Cass. civile, sez. II del 2021 numero 14105 (24/05/2021)




In tema di acquisti effettuati dai coniugi, non cade in comunione legale la quota dell’immobile acquistata da uno dei coniugi nel giudizio di divisione ereditaria. Il versamento del conguaglio, infatti, non modifica la natura dichiarativa della sentenza perché l’assegnazione di un bene a un condividente non è qualificabile come atto di alienazione.Il principio della natura dichiarativa della sentenza di divisione opera esclusivamente in riferimento all'effetto distributivo (sicché ciascun condividente è considerato titolare, sin dal momento dell'apertura della successione, dei soli beni concretamente assegnatigli, a condizione, appunto, che si abbia una distribuzione dei beni comuni tra i condividenti e le porzioni a ciascuno attribuite siano proporzionali alle rispettive quote). Viceversa non opera, sicché la sentenza produce effetti costitutivi, quando ad un condividente sono assegnati beni in eccedenza rispetto alla sua quota, in quanto rientranti nella quota altrui.

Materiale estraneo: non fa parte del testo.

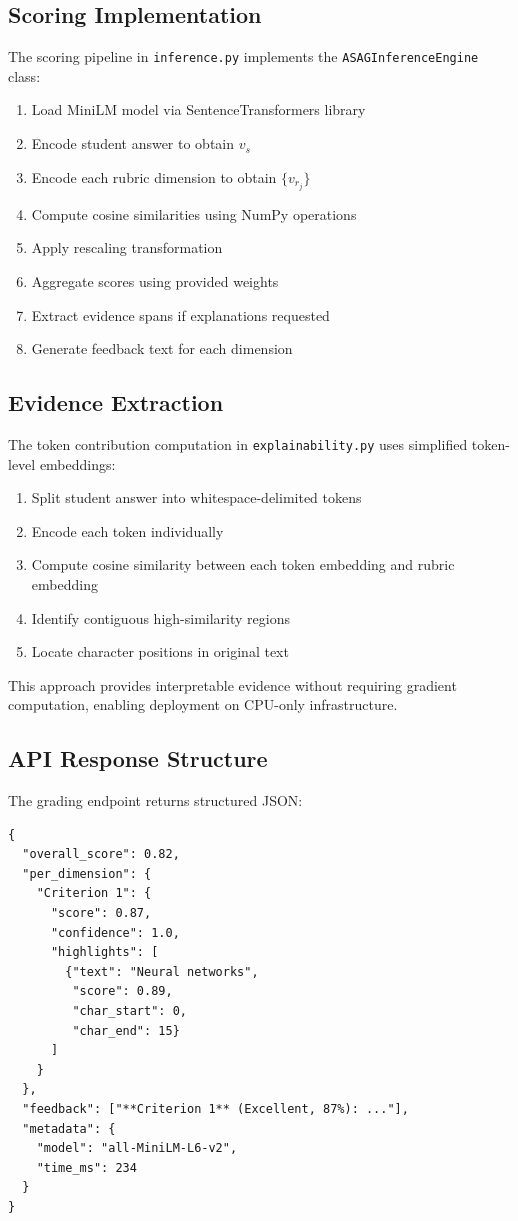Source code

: \documentclass[conference]{IEEEtran}
\begin{document}
\subsection{Scoring Implementation}
The scoring pipeline in \texttt{inference.py} implements the \texttt{ASAGInferenceEngine} class:
\begin{enumerate}
    \item Load MiniLM model via SentenceTransformers library
    \item Encode student answer to obtain $v_s$
    \item Encode each rubric dimension to obtain $\{v_{r_j}\}$
    \item Compute cosine similarities using NumPy operations
    \item Apply rescaling transformation
    \item Aggregate scores using provided weights
    \item Extract evidence spans if explanations requested
    \item Generate feedback text for each dimension
\end{enumerate}

\subsection{Evidence Extraction}
The token contribution computation in \texttt{explainability.py} uses simplified token-level embeddings:
\begin{enumerate}
    \item Split student answer into whitespace-delimited tokens
    \item Encode each token individually
    \item Compute cosine similarity between each token embedding and rubric embedding
    \item Identify contiguous high-similarity regions
    \item Locate character positions in original text
\end{enumerate}

This approach provides interpretable evidence without requiring gradient computation, enabling deployment on CPU-only infrastructure.

\subsection{API Response Structure}
The grading endpoint returns structured JSON:
\begin{lstlisting}[basicstyle=\small\ttfamily]
{
  "overall_score": 0.82,
  "per_dimension": {
    "Criterion 1": {
      "score": 0.87,
      "confidence": 1.0,
      "highlights": [
        {"text": "Neural networks",
         "score": 0.89,
         "char_start": 0,
         "char_end": 15}
      ]
    }
  },
  "feedback": ["**Criterion 1** (Excellent, 87%): ..."],
  "metadata": {
    "model": "all-MiniLM-L6-v2",
    "time_ms": 234
  }
}
\end{lstlisting}
\end{document}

La sentenza che, nel disporre la divisione della comunione, pone a carico di uno dei condividenti l'obbligo di pagamento di una somma di denaro a titolo di conguaglio, persegue il mero effetto di perequazione del valore delle rispettive quote, nell'ambito dell'attuazione del diritto potestativo delle parti allo scioglimento della comunione. Tant'è che, da un lato, si soggiunge che l'adempimento dell'obbligo del conguaglio non costituisce condizione di efficacia della sentenza di divisione, i cui effetti "dichiarativi - retroattivi" permangono impregiudicati nonostante l'inadempimento dell'obbligo; dall'altro, si puntualizza che lo scioglimento della comunione ereditaria con assegnazione di un bene ad un condividente non è qualificabile come atto di alienazione.